Apesar do Sindicato dos Trabalhadores em Empresas de Prestação de Serviços de Asseio e Conservação e Limpeza Urbana (Siemaco) da Baixada Santista afirmar que a categoria está garantindo a normalização dos serviços de coleta desde a última sexta-feira (20), em todos os seis municípios atendidos pela Terracom, no início da tarde desta segunda-feira (23) vários pontos da cidade de Santos acumulavam sacos de lixo nas calçadas e ruas.
“Sexta-feira voltou tudo ao normal, 100%, só que devido ao acúmulo de lixo, isso requer um tempo, ainda mais que é o final de semana. Mas a paralisação terminou na sexta-feira à noite, em todos os municípios”, informou a Assessoria de Imprensa do Siemaco, ontem.
Apesar da retorno ao trabalho, a situação não está totalmente resolvida. Na manhã desta segunda, o presidente do Siemaco, André Domingues de Lima, se reuniu com trabalhadores e trabalhadoras da empresa em Guarujá. Lima esteve em Vicente de Ciarvalho, Margaridão da Enseada, Perequê, Dom Pedro e Pernambuco, onde apresentou a proposta da Terracom para o pagamento da Participação nos Lucros e Resultados (PLR). A oferta da empresa foi rejeitada. A decisão dos trabalhadores será apresentada em nova audiência no Tribunal Regional do Trabalho (TRT), em São Paulo, nesta quarta-feira (25), às 17h.
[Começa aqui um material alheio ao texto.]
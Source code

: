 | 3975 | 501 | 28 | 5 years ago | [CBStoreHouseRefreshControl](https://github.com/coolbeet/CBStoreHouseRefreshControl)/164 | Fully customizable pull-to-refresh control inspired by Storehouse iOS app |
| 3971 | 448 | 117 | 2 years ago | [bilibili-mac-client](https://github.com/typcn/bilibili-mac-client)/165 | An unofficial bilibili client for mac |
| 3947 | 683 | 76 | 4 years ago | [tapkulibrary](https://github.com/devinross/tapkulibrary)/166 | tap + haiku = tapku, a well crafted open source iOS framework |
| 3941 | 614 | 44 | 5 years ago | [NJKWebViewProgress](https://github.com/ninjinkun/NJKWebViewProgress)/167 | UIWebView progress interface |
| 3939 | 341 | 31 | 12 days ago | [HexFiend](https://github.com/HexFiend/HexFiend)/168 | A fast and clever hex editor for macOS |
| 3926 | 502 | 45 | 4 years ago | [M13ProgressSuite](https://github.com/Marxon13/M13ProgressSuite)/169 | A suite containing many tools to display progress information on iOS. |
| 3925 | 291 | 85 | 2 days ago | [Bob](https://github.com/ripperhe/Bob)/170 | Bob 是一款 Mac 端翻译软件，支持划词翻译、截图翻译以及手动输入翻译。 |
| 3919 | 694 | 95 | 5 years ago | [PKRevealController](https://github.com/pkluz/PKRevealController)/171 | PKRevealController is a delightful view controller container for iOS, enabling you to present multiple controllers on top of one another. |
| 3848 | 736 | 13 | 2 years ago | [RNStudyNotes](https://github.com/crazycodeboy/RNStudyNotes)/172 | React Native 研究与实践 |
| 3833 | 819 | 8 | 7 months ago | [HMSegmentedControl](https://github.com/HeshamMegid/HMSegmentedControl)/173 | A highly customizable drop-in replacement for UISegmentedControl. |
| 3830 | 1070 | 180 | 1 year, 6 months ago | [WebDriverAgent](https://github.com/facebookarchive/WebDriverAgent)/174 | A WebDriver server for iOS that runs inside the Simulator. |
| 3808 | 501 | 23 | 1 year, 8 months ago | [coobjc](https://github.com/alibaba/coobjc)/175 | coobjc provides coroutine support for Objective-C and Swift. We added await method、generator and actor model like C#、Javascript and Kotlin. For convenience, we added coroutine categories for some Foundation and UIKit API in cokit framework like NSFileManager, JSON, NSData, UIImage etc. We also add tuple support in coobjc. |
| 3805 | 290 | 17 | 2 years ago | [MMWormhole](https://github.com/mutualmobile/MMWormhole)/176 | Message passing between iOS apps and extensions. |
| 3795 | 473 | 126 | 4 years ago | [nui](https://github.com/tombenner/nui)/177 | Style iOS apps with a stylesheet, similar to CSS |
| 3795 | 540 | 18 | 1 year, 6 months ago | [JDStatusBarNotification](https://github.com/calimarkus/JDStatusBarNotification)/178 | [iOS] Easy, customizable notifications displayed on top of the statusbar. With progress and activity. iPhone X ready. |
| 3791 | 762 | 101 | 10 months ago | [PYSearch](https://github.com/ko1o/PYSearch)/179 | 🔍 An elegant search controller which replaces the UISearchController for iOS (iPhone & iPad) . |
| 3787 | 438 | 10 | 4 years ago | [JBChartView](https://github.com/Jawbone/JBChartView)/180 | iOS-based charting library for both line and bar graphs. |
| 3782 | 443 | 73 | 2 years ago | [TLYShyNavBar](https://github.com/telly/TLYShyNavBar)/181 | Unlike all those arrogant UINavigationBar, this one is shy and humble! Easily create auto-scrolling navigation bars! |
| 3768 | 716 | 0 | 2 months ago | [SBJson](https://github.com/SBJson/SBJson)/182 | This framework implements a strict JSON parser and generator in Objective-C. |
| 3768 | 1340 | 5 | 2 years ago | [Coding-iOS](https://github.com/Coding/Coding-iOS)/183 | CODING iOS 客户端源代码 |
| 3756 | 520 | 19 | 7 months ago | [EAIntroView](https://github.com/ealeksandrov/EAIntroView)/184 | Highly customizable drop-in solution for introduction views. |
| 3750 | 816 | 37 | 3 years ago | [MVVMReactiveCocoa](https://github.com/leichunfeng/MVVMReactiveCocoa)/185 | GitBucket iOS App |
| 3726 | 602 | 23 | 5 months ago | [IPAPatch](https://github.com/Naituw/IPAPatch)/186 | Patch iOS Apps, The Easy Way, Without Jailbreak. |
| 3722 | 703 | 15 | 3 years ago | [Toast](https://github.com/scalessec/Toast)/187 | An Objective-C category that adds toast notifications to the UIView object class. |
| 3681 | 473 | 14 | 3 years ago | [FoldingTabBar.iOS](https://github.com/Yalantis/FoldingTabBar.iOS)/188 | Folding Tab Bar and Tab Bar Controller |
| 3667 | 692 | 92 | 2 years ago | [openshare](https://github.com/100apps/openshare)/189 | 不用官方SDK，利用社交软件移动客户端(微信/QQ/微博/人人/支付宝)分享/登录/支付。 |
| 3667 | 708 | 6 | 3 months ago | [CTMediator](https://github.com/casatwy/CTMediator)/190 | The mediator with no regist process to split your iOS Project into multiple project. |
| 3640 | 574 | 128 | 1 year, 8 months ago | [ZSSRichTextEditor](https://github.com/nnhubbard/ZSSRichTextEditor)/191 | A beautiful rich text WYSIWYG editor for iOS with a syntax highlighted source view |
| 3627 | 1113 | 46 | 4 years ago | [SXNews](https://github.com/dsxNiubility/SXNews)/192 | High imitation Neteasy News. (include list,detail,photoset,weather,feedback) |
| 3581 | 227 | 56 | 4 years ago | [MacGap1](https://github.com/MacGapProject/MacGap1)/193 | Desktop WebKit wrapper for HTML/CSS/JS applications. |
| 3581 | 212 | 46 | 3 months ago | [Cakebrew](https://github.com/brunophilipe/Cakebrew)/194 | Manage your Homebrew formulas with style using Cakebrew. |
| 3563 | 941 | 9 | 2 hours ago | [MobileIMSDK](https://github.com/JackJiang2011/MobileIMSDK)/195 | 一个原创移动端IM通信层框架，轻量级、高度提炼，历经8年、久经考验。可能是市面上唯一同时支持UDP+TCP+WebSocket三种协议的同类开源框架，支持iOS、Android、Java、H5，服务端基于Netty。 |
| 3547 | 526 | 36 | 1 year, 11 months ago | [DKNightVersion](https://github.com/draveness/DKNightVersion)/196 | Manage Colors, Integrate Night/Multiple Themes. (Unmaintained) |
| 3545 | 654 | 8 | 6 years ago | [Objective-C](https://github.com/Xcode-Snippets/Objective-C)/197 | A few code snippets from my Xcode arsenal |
As empresas da Terracom Construção atendem os municípios de Bertioga, Cubatão, Santos, São Vicente e Praia Grande. O motivo para a paralisação é o pagamento da Participação nos Lucros e Resultados (PLR). Em audiências no TRT, a Terracom informou que o valor médio do PLR variou de garagem para garagem, sendo, em média, de 35% em Santos. Já em outras cidades, o percentual foi de 20% do salário nominal. Ofertou 50% sobre o que foi pago. Esse novo percentual é que foi rejeitado pelos trabalhadores hoje.